EXCERPTED DATA:

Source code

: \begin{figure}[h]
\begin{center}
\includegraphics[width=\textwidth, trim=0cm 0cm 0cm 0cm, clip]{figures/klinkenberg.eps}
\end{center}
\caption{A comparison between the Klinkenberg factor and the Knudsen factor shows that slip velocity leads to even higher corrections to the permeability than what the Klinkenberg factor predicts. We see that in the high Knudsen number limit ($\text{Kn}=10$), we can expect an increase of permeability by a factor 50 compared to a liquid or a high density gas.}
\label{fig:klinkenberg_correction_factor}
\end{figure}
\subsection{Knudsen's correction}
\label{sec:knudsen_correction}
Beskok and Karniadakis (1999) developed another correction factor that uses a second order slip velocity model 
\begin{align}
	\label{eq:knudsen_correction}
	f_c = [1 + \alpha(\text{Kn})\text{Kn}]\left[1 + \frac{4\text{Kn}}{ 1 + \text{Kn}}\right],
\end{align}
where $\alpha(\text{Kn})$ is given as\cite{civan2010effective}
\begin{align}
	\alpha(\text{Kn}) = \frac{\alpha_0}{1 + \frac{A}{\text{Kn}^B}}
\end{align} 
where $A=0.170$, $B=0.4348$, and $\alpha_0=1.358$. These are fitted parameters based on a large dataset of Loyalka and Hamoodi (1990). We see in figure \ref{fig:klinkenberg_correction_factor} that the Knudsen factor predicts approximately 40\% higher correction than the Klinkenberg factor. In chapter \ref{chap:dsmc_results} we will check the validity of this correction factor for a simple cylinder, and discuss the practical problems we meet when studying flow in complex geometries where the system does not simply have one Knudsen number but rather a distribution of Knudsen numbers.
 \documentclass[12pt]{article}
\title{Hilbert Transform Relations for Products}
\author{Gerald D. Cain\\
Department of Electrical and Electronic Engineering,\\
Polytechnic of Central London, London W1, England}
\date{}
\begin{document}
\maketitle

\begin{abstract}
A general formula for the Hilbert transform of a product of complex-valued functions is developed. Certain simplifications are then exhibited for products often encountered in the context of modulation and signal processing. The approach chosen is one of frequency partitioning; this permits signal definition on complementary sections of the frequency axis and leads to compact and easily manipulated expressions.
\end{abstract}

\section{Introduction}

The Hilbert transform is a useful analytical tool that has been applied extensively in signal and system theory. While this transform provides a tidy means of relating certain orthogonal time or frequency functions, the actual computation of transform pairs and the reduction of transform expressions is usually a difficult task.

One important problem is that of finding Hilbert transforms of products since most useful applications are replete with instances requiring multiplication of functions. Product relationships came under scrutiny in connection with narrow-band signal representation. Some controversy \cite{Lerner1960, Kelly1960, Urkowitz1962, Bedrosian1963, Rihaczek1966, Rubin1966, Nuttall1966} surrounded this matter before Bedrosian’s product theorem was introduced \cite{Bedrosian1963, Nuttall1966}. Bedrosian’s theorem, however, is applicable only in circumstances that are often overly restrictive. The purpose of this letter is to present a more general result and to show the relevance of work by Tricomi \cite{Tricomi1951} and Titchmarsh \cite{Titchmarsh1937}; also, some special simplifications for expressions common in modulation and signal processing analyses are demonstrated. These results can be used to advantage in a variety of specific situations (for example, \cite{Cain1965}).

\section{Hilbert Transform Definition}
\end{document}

---

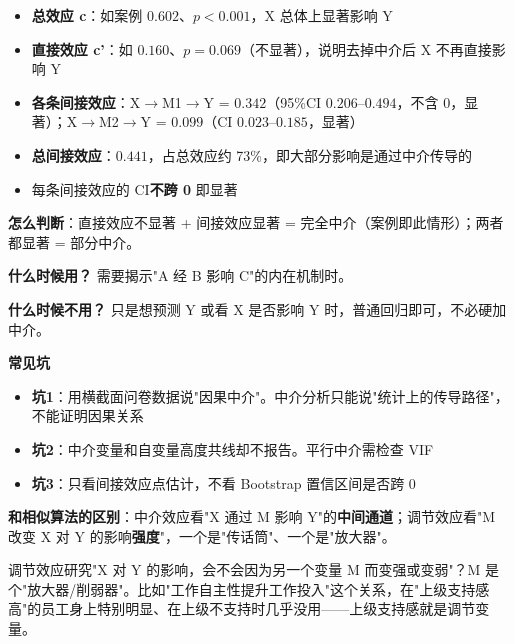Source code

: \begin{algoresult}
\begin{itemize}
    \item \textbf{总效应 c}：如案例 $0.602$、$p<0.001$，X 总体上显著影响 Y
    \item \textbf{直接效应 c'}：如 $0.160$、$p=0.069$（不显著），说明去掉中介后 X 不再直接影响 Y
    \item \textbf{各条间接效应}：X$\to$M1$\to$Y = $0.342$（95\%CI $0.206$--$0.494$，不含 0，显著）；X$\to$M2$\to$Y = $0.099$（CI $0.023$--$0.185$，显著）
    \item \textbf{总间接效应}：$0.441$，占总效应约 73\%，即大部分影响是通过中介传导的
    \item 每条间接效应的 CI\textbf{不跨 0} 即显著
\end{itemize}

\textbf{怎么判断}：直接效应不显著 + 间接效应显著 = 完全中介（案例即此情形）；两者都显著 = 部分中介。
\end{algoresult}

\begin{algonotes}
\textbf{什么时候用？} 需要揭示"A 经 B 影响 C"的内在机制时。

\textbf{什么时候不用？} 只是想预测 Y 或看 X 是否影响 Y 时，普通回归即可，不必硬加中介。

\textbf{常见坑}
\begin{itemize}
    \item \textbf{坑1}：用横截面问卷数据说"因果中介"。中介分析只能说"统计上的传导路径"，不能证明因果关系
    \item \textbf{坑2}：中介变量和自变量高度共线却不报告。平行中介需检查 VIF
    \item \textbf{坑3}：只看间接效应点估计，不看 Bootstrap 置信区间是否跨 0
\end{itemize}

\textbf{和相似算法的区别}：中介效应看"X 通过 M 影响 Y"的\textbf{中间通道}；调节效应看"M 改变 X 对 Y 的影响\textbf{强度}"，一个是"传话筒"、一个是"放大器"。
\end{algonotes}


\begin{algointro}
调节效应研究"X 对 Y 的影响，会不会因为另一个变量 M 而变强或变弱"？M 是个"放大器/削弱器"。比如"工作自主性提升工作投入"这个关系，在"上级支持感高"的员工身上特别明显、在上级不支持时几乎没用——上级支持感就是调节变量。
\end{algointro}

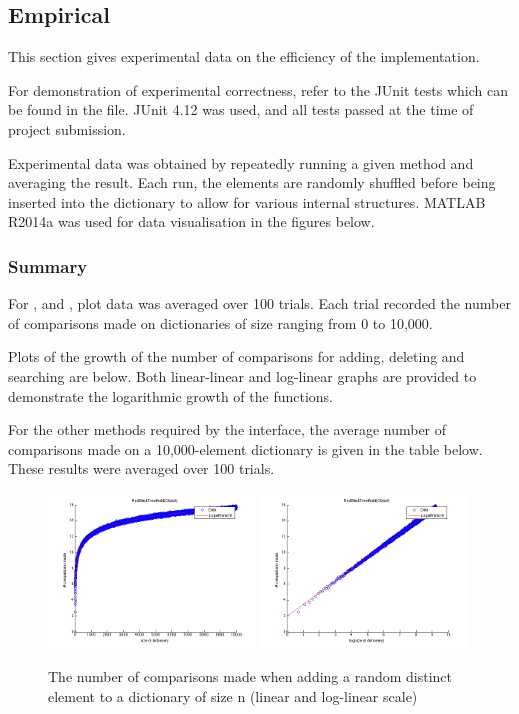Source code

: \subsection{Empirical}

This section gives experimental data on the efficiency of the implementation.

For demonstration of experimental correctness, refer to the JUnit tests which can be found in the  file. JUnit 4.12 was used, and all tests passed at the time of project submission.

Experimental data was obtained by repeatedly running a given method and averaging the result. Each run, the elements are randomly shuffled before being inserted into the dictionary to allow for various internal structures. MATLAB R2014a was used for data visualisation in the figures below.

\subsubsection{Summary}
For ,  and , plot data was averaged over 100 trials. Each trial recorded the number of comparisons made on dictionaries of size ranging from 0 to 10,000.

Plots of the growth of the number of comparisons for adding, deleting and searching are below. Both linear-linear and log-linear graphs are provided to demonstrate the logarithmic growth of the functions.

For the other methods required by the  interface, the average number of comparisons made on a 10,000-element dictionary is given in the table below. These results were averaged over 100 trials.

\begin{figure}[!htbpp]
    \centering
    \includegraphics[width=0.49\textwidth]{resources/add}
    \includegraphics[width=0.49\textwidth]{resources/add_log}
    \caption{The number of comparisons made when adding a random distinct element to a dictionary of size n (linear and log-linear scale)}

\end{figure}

--

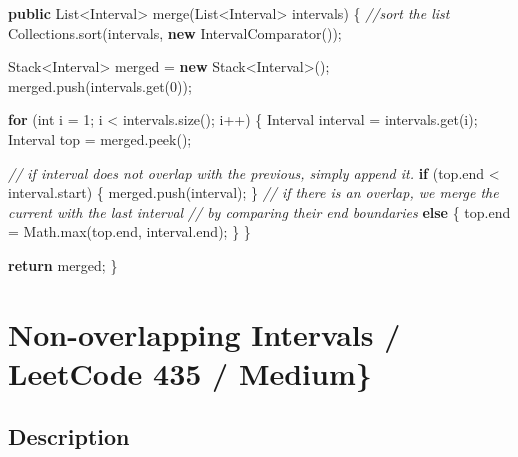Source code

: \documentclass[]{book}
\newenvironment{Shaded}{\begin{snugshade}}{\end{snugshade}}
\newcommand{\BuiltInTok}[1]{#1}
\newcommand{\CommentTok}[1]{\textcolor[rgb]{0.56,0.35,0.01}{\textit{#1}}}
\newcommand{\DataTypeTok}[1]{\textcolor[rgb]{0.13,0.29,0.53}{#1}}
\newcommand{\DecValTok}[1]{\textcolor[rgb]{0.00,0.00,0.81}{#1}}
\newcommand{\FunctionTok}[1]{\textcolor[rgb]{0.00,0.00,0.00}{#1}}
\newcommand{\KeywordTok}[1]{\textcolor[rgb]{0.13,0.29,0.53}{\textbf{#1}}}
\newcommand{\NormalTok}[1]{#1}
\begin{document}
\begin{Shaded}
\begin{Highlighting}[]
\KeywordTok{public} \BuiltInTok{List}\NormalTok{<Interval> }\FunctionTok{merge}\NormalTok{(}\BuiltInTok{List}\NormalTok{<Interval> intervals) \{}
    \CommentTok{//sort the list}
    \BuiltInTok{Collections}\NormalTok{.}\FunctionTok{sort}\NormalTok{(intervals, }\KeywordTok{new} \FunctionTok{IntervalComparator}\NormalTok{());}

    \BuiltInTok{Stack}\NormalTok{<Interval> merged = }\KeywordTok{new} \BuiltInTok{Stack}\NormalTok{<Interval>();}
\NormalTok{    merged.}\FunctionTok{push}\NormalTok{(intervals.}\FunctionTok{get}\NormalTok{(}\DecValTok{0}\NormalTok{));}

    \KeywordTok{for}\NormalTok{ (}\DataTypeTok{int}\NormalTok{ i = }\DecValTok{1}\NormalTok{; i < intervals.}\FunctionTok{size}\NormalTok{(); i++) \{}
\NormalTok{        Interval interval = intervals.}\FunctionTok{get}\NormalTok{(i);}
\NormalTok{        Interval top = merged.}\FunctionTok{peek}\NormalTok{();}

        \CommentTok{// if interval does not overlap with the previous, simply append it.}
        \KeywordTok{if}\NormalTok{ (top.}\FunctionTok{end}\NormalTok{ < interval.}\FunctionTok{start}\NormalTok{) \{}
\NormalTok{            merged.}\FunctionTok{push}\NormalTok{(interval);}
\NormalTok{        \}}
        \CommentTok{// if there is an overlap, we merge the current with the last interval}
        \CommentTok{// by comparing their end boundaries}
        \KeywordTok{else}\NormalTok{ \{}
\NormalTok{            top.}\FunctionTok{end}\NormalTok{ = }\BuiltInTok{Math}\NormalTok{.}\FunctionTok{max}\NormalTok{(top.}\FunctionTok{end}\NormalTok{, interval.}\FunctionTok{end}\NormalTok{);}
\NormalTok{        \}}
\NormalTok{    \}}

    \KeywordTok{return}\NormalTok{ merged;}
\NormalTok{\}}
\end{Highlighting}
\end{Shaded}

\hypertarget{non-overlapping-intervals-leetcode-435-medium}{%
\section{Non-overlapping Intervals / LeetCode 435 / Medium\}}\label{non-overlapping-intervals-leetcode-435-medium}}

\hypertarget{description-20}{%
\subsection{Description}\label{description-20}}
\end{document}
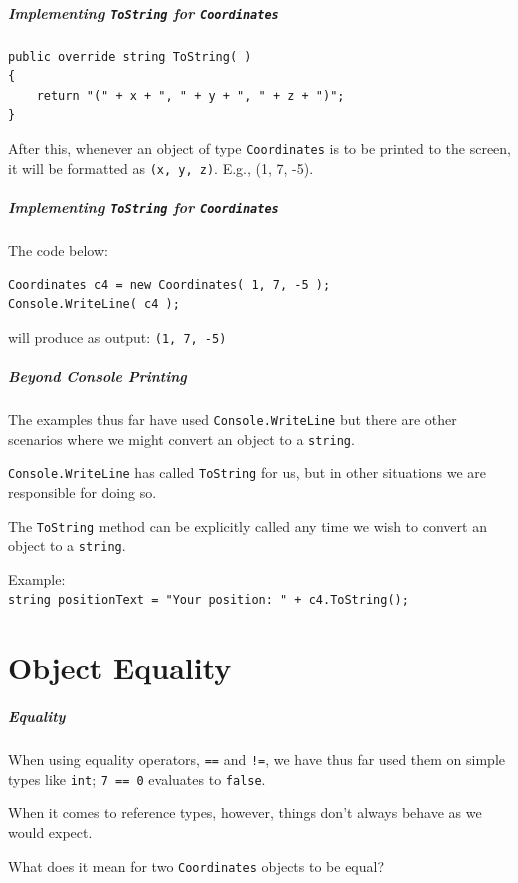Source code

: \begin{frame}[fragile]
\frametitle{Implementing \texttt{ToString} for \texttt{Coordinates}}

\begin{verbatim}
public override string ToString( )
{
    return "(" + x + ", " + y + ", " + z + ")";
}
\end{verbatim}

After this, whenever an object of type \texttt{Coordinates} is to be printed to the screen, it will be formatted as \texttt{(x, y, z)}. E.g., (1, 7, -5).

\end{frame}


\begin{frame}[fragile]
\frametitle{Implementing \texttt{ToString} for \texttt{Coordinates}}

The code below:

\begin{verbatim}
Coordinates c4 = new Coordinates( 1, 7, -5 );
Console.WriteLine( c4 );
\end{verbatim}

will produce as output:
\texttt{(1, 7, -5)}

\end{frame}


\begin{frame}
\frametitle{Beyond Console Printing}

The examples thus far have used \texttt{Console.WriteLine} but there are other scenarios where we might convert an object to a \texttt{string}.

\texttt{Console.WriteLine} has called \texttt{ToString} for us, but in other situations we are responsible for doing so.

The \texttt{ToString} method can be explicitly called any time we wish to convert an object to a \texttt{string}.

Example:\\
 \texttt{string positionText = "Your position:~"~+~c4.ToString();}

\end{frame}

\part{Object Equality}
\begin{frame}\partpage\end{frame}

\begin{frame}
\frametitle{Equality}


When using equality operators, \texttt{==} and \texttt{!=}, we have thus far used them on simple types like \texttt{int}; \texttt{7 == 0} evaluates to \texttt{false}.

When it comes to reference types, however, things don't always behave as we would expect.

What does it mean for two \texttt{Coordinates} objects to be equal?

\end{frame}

REQUIREMENT: Return every line holding the word "useful" from the records.

ANSWER TO THE EXERCISE:
The Hilbert transform is a useful analytical tool that has been applied extensively in signal and system theory. While this transform provides a tidy means of relating certain orthogonal time or frequency functions, the actual computation of transform pairs and the reduction of transform expressions is usually a difficult task.
One important problem is that of finding Hilbert transforms of products since most useful applications are replete with instances requiring multiplication of functions. Product relationships came under scrutiny in connection with narrow-band signal representation. Some controversy \cite{Lerner1960, Kelly1960, Urkowitz1962, Bedrosian1963, Rihaczek1966, Rubin1966, Nuttall1966} surrounded this matter before Bedrosian’s product theorem was introduced \cite{Bedrosian1963, Nuttall1966}. Bedrosian’s theorem, however, is applicable only in circumstances that are often overly restrictive. The purpose of this letter is to present a more general result and to show the relevance of work by Tricomi \cite{Tricomi1951} and Titchmarsh \cite{Titchmarsh1937}; also, some special simplifications for expressions common in modulation and signal processing analyses are demonstrated. These results can be used to advantage in a variety of specific situations (for example, \cite{Cain1965}).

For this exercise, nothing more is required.